These elements are of course Musorgski’s native music; no wonder he does it well; but he brings it up here, in this “western” picture gallery, not only because he can: it has the effect of garishly and expensively dressed young people speaking loudly in Russian in the lobby of George V. (Or Mickiewicz praising the clouds and rain of Polish sky while sitting under the divine azure of Naples which he deprecates as boring). The original picture exhibition was a deliberate juxtaposition of east and west; Mussorgsky could not have escape it if he had wanted to; which he didn’t: a Russian’s raison d’etre, it seems, is to be thus divided, internally juxtaposed; to love the west, but then dismiss it as trivial; to despise the east as barbarous yet to be mystified by (and proud of) the presumed (probably pretended) mysteries of its darkness. Sometimes one gets the impression that any Russian who joins either one side or the other ceases to be Russian in the word’s proper sense.
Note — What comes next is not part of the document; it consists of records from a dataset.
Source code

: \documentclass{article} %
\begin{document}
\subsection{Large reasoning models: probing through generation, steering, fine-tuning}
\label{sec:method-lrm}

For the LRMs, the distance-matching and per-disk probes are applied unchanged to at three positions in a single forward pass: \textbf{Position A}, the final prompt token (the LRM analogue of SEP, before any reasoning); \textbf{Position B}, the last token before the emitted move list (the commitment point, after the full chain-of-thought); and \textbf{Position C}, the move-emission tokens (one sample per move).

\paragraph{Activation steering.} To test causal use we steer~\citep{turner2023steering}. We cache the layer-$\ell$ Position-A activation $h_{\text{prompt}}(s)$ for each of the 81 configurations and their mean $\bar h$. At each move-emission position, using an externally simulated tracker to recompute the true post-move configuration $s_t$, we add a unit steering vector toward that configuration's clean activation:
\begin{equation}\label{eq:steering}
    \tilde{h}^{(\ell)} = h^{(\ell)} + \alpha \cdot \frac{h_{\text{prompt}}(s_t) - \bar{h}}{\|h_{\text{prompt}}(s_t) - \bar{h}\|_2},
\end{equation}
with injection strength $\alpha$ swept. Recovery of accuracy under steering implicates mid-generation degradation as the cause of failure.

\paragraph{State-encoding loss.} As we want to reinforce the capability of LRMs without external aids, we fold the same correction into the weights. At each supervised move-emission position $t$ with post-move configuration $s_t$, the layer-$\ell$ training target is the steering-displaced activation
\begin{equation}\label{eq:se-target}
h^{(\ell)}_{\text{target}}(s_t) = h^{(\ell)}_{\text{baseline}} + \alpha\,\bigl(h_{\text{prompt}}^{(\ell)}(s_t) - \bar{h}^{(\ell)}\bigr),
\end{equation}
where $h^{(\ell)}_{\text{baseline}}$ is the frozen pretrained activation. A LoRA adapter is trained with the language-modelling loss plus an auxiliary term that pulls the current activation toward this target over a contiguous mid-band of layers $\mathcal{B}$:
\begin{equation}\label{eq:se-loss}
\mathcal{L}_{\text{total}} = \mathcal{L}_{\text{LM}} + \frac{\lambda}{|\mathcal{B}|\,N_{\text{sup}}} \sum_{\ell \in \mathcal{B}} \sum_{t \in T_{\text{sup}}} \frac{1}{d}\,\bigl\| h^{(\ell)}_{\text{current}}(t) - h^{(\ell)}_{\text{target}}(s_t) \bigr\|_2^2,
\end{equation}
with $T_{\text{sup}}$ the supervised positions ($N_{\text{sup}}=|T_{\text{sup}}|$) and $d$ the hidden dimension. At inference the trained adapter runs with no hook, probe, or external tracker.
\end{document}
The Pictures were composed within a 10 period in 1874; but were not published until twelve years later (and seven years after their composer’s death); and their great career has not really begun until 1890’s when various composers began transcribing them for various kinds of ensembles (Wikipedia lists more than 70 transcriptions); the most famous being the 1922 by Ravel.

Personally, I feel best in the piano solo version; being less well known, it is, like Liszt’s transcriptions of Beethoven’s symphonies, a place to hide from the vulgar plebs in my elitist self: thanks to its existence, I am free to confess to the liking a popular work; I like it, but, as it were, differently. Richter played it wonderfully well in Sofia in 1958.

PS. And Kissin plays it badly.

(1) The show was an 1874 exhibition held at the Academy of Fine Arts in St Petersburg in honor of Russian architect, graphic and stage designer Viktor Hartmann. Various efforts have been made to identify the pictures shown at the exhibition, but mostly without success. Most appear to have been lost. Here are a few. (The association with Bydło, a Japanese idea, seems to me rather -- ahem -- exotic).

(2) My analysis is intentionally unlearned. The Wikipedia article points out, probably correctly that “for all the variety individual movements display in musical invention, each springs from a kernel in the opening melody. The Promenade theme provides distinctive "cells" of two and three notes that generate themes and accompaniment figures throughout the piece”. If so, then two strands of the braid aren't really separate.